Lymphangioma: A Rare Intraoral Cystic Lesion

 

 

A Odendaal^I; A Kassan^II; A Afrogheh^III

^IBChD; Department of Oral Medicine and Perlodontology, Faculty of Dentistry, University of the Western Cape, Cape Town, South Africa
^IIBDS (WITS), MChD (MFOS), PDD (IMPLANTOLOGY), PDD (FORENSIC PATHOLOGY) (UWC); Chief Specialist and part time senior consultant, Livingstone Hospital, Department of Oral and Maxillofacial Surgery
^IIIBChD, MSc, MChD, PhD; Department of Oral and Maxillofacial Pathology, Faculty of Dentistry, University of the Western Cape, Extraordinary Senior Lecturer, Division of Anatomical Pathology, Faculty of Medicine and Health Sciences, Stellenbosch University, Cape Town, South Africa

 

 

CASE PRESENTATION

A 34-year-old female presented to an Oral and Maxillofacial surgeon with a complaint of a large painful cystic mass of her right upper lip. The patient mentioned that the lesion has been gradually increasing in size over the past few years. She also reported that the cystic mass was previously aspirated by an Oral and Maxillofacial surgeon who advised her to closely monitor the lesion. The patient had no medical history of note. She was taking Mypaid Forte tablets for pain relief and was using Gum Paroex 300 ml oral rinse twice daily. Extraoral examination was unremarkable. Intraoral examination revealed a 3 x 2 cm bluish submucosal cystic lesion of the right upper lip (Figure 1).

 

 

The clinical differential diagnosis included cystic benign and malignant salivary gland neoplasms that commonly involve the upper lip (pleomorphic adenoma, canalicular adenoma and mucoepidermoid carcinoma), arterio-venous malformations, namely hemangioma and lymphangioma, and mucocele (although a rare occurrence in the upper lip).
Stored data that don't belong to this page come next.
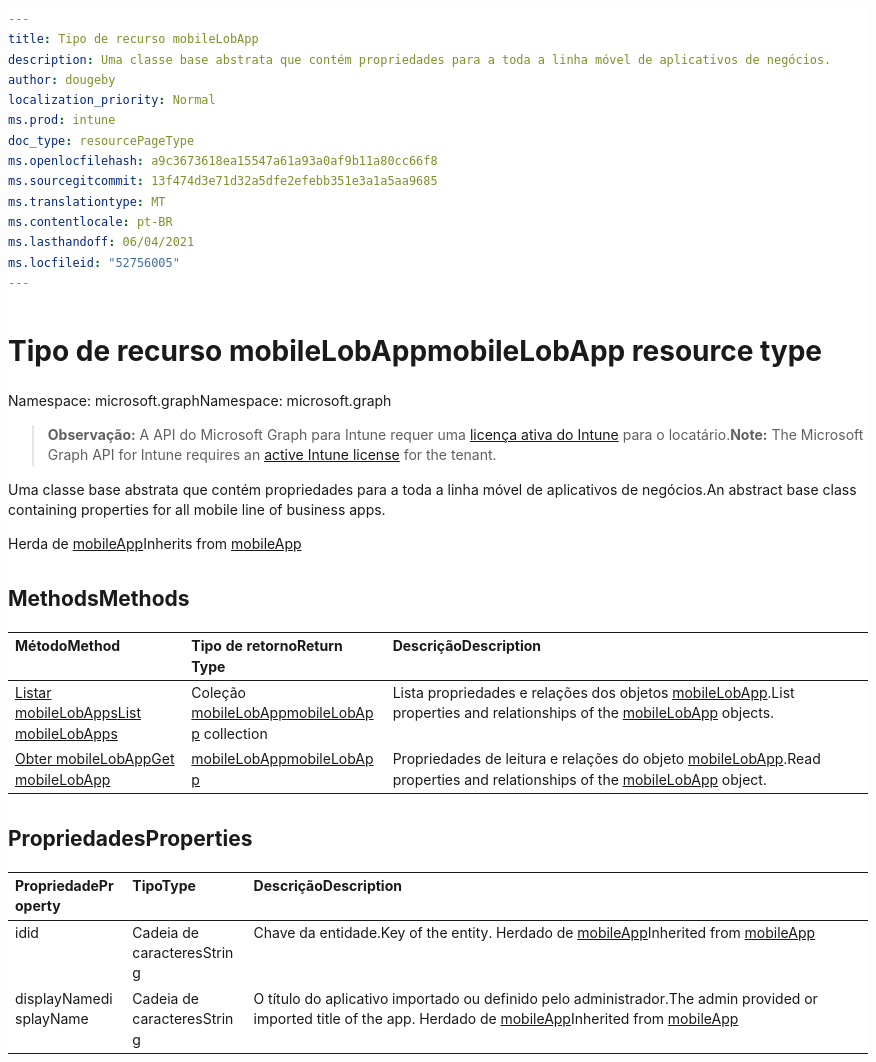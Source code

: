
 ```yaml
---
title: Tipo de recurso mobileLobApp
description: Uma classe base abstrata que contém propriedades para a toda a linha móvel de aplicativos de negócios.
author: dougeby
localization_priority: Normal
ms.prod: intune
doc_type: resourcePageType
ms.openlocfilehash: a9c3673618ea15547a61a93a0af9b11a80cc66f8
ms.sourcegitcommit: 13f474d3e71d32a5dfe2efebb351e3a1a5aa9685
ms.translationtype: MT
ms.contentlocale: pt-BR
ms.lasthandoff: 06/04/2021
ms.locfileid: "52756005"
---
```

# <a name="mobilelobapp-resource-type"></a><span data-ttu-id="08cb2-103">Tipo de recurso mobileLobApp</span><span class="sxs-lookup"><span data-stu-id="08cb2-103">mobileLobApp resource type</span></span>

<span data-ttu-id="08cb2-104">Namespace: microsoft.graph</span><span class="sxs-lookup"><span data-stu-id="08cb2-104">Namespace: microsoft.graph</span></span>

> <span data-ttu-id="08cb2-105">**Observação:** A API do Microsoft Graph para Intune requer uma [licença ativa do Intune](https://go.microsoft.com/fwlink/?linkid=839381) para o locatário.</span><span class="sxs-lookup"><span data-stu-id="08cb2-105">**Note:** The Microsoft Graph API for Intune requires an [active Intune license](https://go.microsoft.com/fwlink/?linkid=839381) for the tenant.</span></span>

<span data-ttu-id="08cb2-106">Uma classe base abstrata que contém propriedades para a toda a linha móvel de aplicativos de negócios.</span><span class="sxs-lookup"><span data-stu-id="08cb2-106">An abstract base class containing properties for all mobile line of business apps.</span></span>


<span data-ttu-id="08cb2-107">Herda de [mobileApp](../resources/intune-apps-mobileapp.md)</span><span class="sxs-lookup"><span data-stu-id="08cb2-107">Inherits from [mobileApp](../resources/intune-apps-mobileapp.md)</span></span>

## <a name="methods"></a><span data-ttu-id="08cb2-108">Methods</span><span class="sxs-lookup"><span data-stu-id="08cb2-108">Methods</span></span>
|<span data-ttu-id="08cb2-109">Método</span><span class="sxs-lookup"><span data-stu-id="08cb2-109">Method</span></span>|<span data-ttu-id="08cb2-110">Tipo de retorno</span><span class="sxs-lookup"><span data-stu-id="08cb2-110">Return Type</span></span>|<span data-ttu-id="08cb2-111">Descrição</span><span class="sxs-lookup"><span data-stu-id="08cb2-111">Description</span></span>|
|:---|:---|:---|
|[<span data-ttu-id="08cb2-112">Listar mobileLobApps</span><span class="sxs-lookup"><span data-stu-id="08cb2-112">List mobileLobApps</span></span>](../api/intune-apps-mobilelobapp-list.md)|<span data-ttu-id="08cb2-113">Coleção [mobileLobApp](../resources/intune-apps-mobilelobapp.md)</span><span class="sxs-lookup"><span data-stu-id="08cb2-113">[mobileLobApp](../resources/intune-apps-mobilelobapp.md) collection</span></span>|<span data-ttu-id="08cb2-114">Lista propriedades e relações dos objetos [mobileLobApp](../resources/intune-apps-mobilelobapp.md).</span><span class="sxs-lookup"><span data-stu-id="08cb2-114">List properties and relationships of the [mobileLobApp](../resources/intune-apps-mobilelobapp.md) objects.</span></span>|
|[<span data-ttu-id="08cb2-115">Obter mobileLobApp</span><span class="sxs-lookup"><span data-stu-id="08cb2-115">Get mobileLobApp</span></span>](../api/intune-apps-mobilelobapp-get.md)|[<span data-ttu-id="08cb2-116">mobileLobApp</span><span class="sxs-lookup"><span data-stu-id="08cb2-116">mobileLobApp</span></span>](../resources/intune-apps-mobilelobapp.md)|<span data-ttu-id="08cb2-117">Propriedades de leitura e relações do objeto [mobileLobApp](../resources/intune-apps-mobilelobapp.md).</span><span class="sxs-lookup"><span data-stu-id="08cb2-117">Read properties and relationships of the [mobileLobApp](../resources/intune-apps-mobilelobapp.md) object.</span></span>|

## <a name="properties"></a><span data-ttu-id="08cb2-118">Propriedades</span><span class="sxs-lookup"><span data-stu-id="08cb2-118">Properties</span></span>
|<span data-ttu-id="08cb2-119">Propriedade</span><span class="sxs-lookup"><span data-stu-id="08cb2-119">Property</span></span>|<span data-ttu-id="08cb2-120">Tipo</span><span class="sxs-lookup"><span data-stu-id="08cb2-120">Type</span></span>|<span data-ttu-id="08cb2-121">Descrição</span><span class="sxs-lookup"><span data-stu-id="08cb2-121">Description</span></span>|
|:---|:---|:---|
|<span data-ttu-id="08cb2-122">id</span><span class="sxs-lookup"><span data-stu-id="08cb2-122">id</span></span>|<span data-ttu-id="08cb2-123">Cadeia de caracteres</span><span class="sxs-lookup"><span data-stu-id="08cb2-123">String</span></span>|<span data-ttu-id="08cb2-124">Chave da entidade.</span><span class="sxs-lookup"><span data-stu-id="08cb2-124">Key of the entity.</span></span> <span data-ttu-id="08cb2-125">Herdado de [mobileApp](../resources/intune-apps-mobileapp.md)</span><span class="sxs-lookup"><span data-stu-id="08cb2-125">Inherited from [mobileApp](../resources/intune-apps-mobileapp.md)</span></span>|
|<span data-ttu-id="08cb2-126">displayName</span><span class="sxs-lookup"><span data-stu-id="08cb2-126">displayName</span></span>|<span data-ttu-id="08cb2-127">Cadeia de caracteres</span><span class="sxs-lookup"><span data-stu-id="08cb2-127">String</span></span>|<span data-ttu-id="08cb2-128">O título do aplicativo importado ou definido pelo administrador.</span><span class="sxs-lookup"><span data-stu-id="08cb2-128">The admin provided or imported title of the app.</span></span> <span data-ttu-id="08cb2-129">Herdado de [mobileApp](../resources/intune-apps-mobileapp.md)</span><span class="sxs-lookup"><span data-stu-id="08cb2-129">Inherited from [mobileApp](../resources/intune-apps-mobileapp.md)</span></span>|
An excisional biopsy was performed under local anaesthesia. The excised specimen was placed in formalin and sent to the pathology laboratory for histological evaluation. Microscopic examination revealed dilated irregular large vascular channels lined by a single layer of flattened endothelial cells (Figures 2 a,b). Focally the ectatic vascular spaces contained aggregates of lymphoid tissue and endothelial cell proliferations (Figure 2 c). The endothelial cells were positive for the immunomarker D2-40 (podoplanin) (Figure 2 d). Based on the histolgical features and the immunhistochemical positivity for podoplanin, a diagnosis of cavernous lymphangioma was established.

 

DISCUSSION

Lymphangiomas are characterized by abnormal proliferation of lymphatic vessels that have no communication with the normal lymphatic system. Recently, lymphangiomas have been linked to a somatic mutation in PIK3CA gene, suggesting a neoplastic aetiology.¹ For the latter reason the World Health Organization (WHO) Classification of Tumours continues to use the term "lymphangioma" instead of vascular malformation.² Lymphangiomas are very rare and preferentially affect the head and neck region. Most cases occur in children and young adults. In the oral cavity, the most frequently affected anatomical location is the tongue, followed by the lip. Clinically, lymphangiomas are slow-growing often translucent cystic lesions.³

Oral lymphangiomas can be classified microscopically into (a) capillary (microcystic) lymphangioma, composed of small lymphatic vessels and (b) cavernous (macrocystic) lymphangioma, exhibiting large, dilated lymphatic vessels.² Histologically, lymphangiomas are characterized by the presence of several dilated vascular channels, that are lined by a single flattened layer of endothelial cells. The vascular spaces often contain a proteinaceous material (lymph). Intravascular and stromal lymphoid tissue is usually observed.² Some capillary lymhangiomas dissect around normal tissue structures and can cross tissue planes. These capillary lymphangiomas pose a high risk for recurrence and may be irresectable. Immunohistochemical staining for podoplanin - an endothelial lymphatic marker -and/or PROX1 is often used to differentiate lymphangiomas from haemangiomas.⁴

Surgical excision is the preferred treatment of choice for most cases since spontaneous regression of these lesions is rare.³ Sclerotherapy is a minimally invasive, safe and highly effective procedure, ideal for recurrent/irresectable oral lymphangiomas.⁵ Various sclerosing agents have been employed in the treatment of oral lymphangiomas. OK-432 is the ideal sclerosing agent with no perilesional fibrosis evident following use. Ethanolamine oleate (Ethamolin®) is the most widely and least toxic agent used with good clinical response rates.^6,7 Successful treatment of a case of a tongue lymphangioma with Everolimus (an mTOR inhibitor) targeting the PIK3A gene pathway has been reported.⁸

It is important for oral health care professionals to understand the clinicopathological presentation of this rare entity and include oral lymphangiomas in their differential diagnosis of cystic oral lesions. A better understanding of the etiopathogenesis of oral lymphangiomas may also help adopt appropriate and personalized therapeutic measures.

 

REFERENCES

1. Liu, X., Cheng, C., Chen, K., Wu, Y. and Wu, Z., 2021. Recent progress in lymphangioma. Frontiers in Pediatrics, 9, p.735832.         [ Links ]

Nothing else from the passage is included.